## WHAT THE TASK ASKS
Give back exactly the line that contains "6. Allows entering" and all the lines after it in the records below, to the very last, with no other output.

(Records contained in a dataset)
◆ ◆ ◆

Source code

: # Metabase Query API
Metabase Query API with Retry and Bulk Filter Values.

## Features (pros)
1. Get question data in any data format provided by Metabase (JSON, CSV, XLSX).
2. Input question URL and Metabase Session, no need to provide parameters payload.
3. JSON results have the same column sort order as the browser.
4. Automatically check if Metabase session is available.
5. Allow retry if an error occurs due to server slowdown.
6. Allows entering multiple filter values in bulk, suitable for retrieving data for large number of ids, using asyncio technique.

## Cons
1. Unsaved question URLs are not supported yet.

◆ ◆ ◆

## ANSWER SPACE
6. Allows entering multiple filter values in bulk, suitable for retrieving data for large number of ids, using asyncio technique.

## Cons
1. Unsaved question URLs are not supported yet.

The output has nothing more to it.